**What is needed**. Look through the data below and show every line that includes "optimizers".
[Start of section]
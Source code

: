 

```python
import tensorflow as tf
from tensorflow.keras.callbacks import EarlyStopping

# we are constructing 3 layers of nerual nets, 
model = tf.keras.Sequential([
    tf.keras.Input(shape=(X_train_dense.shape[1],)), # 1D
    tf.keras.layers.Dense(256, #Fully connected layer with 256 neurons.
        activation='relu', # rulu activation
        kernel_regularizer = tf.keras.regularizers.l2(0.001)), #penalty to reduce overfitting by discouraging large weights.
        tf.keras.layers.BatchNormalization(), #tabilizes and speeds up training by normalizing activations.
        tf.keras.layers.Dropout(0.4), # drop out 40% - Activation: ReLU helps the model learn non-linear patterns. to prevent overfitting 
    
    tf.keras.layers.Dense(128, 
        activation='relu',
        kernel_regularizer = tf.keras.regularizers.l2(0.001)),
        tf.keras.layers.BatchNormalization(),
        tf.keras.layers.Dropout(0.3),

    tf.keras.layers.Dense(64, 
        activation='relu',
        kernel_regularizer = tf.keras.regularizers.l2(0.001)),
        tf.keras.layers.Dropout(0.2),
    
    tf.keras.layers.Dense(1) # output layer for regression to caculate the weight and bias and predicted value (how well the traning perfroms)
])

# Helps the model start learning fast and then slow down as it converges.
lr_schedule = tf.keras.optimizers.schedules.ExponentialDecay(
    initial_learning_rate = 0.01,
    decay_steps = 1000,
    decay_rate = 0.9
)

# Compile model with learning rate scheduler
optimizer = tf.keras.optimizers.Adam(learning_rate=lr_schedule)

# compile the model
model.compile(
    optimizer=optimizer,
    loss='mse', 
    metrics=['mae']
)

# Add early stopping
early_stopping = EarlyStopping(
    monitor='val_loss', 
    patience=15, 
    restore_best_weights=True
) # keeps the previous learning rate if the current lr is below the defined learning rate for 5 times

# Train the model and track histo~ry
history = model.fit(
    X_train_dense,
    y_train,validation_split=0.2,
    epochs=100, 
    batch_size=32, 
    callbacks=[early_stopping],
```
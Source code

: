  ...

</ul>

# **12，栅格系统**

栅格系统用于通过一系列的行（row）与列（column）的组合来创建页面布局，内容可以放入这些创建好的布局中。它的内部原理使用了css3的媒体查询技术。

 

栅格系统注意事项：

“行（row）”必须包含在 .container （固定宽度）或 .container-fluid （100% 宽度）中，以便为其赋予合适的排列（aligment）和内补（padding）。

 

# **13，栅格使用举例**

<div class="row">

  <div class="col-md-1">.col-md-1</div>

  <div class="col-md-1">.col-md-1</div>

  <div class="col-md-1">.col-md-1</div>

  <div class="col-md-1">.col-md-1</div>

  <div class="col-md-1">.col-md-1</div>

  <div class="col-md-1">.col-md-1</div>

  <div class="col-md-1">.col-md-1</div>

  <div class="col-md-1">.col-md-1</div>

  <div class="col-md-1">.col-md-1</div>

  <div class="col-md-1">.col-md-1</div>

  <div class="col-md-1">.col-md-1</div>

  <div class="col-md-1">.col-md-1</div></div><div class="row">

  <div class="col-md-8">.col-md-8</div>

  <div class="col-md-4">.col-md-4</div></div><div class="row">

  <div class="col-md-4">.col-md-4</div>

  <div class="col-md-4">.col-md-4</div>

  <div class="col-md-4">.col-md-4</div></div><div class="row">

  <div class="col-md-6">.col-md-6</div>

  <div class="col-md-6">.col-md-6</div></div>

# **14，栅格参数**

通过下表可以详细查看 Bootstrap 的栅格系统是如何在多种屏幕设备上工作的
[End of section]
**Final answer**.
lr_schedule = tf.keras.optimizers.schedules.ExponentialDecay(
optimizer = tf.keras.optimizers.Adam(learning_rate=lr_schedule)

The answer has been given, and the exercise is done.